Sunday, March 18, 2012

Key nuclear plant safety order likely to be delayed, NRC tells Senate


The Nuclear Regulatory Commission will likely fall behind schedule in issuing a key safety measure designed for U.S. power plants in the wake of Japan’s nuclear reactor meltdown last year, the agency’s chairman told a Senate committee Thursday.


The NRC’s five commissioners testified before the Senate’s Environment and Public Works Committee on the safety progress of the U.S. nuclear industry a year after an earthquake caused a nuclear disaster at Japan’s Fukushima Daiichi plant.

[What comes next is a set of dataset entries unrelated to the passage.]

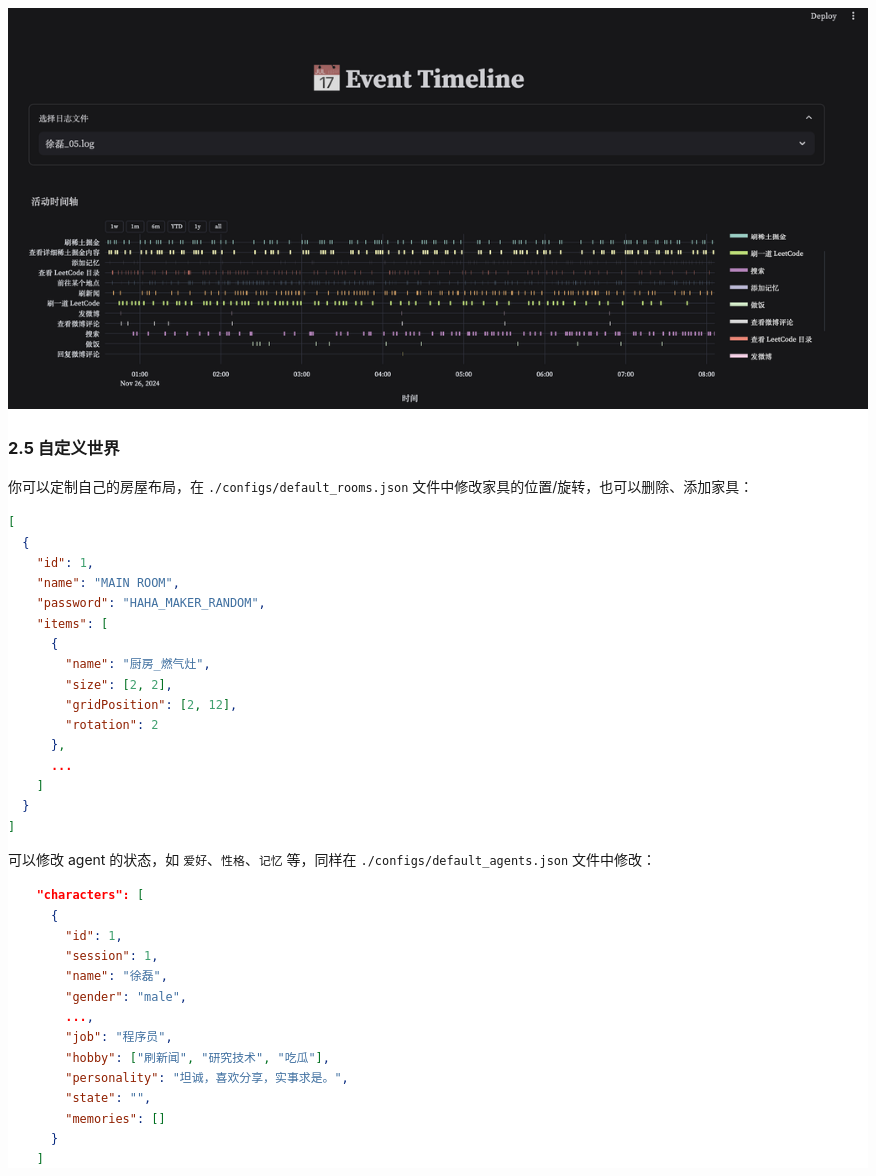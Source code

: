 <img src="./assets/event_timeline.png">

### 2.5 自定义世界

你可以定制自己的房屋布局，在 `./configs/default_rooms.json` 文件中修改家具的位置/旋转，也可以删除、添加家具：

```json
[
  {
    "id": 1,
    "name": "MAIN ROOM",
    "password": "HAHA_MAKER_RANDOM",
    "items": [
      {
        "name": "厨房_燃气灶",
        "size": [2, 2],
        "gridPosition": [2, 12],
        "rotation": 2
      },
      ...
    ]
  }
]
```

可以修改 agent 的状态，如 `爱好`、`性格`、`记忆` 等，同样在 `./configs/default_agents.json` 文件中修改：

```json
    "characters": [
      {
        "id": 1,
        "session": 1,
        "name": "徐磊",
        "gender": "male",
        ...,
        "job": "程序员",
        "hobby": ["刷新闻", "研究技术", "吃瓜"],
        "personality": "坦诚，喜欢分享，实事求是。",
        "state": "",
        "memories": []
      }
    ]

```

NRC Chairman Gregory Jaczko said U.S. nuclear power plants would likely miss the agency’s five-year goal for implementing orders aimed at avoiding the effects of earthquakes on the plants. An agency task force on the Japanese disaster said the measures should be put in place at the nation’s 104 nuclear power plants by 2016.

But Jaczko said the earliest completion date for key seismic upgrades at the plants would be in 2017, and 2019 for low-risk plants.

“This is an area in which we recognize that there is new information that tells us the plants may not be designed to the right seismic standards. For this one to be taking so long is a bit of a concern to me,” Jaczko said.

Commissioner George Apostolakis told Sen. Barbara Boxer (D-Calif.), chairman of the Senate panel, that plants in California would complete their seismic upgrades within five years.

Jaczko said that in the next few days, the NRC will begin taking comments from nuclear power plant officials on a proposed rule that would require the plants to maintain operations during blackouts indefinitely. Currently plants are required to maintain functions during four to eight hours of blackouts. In Japan, the plant lost power during the tsunami and earthquake, which speeded its meltdown.

On Monday, the NRC officially issued three orders to the nation’s power plants, Jaczko said: Plants must develop and implement measures to keep spent fuel rods cool after an extreme natural disaster; they are required to have sturdier venting systems to help prevent pressure-induced explosions; and they must have a reliable read of water levels in spent fuel containers.

The orders were considered the highest priority by the NRC task force on the Fukushima disaster, which issued its recommendations in July.

At the hearing, the commissioners worked to assure the Senate panel that a Fukushima-like event would not happen in the United States.

“Our infrastructure, our regulatory approach, our practices at plants, our equipment, our configuration, our designed basis, would prevent Fukushima from occurring under similar circumstances at a U.S. plant,” said commissioner William Magwood. “I just don’t think it would happen. But we can still improve, and we are going to improve.”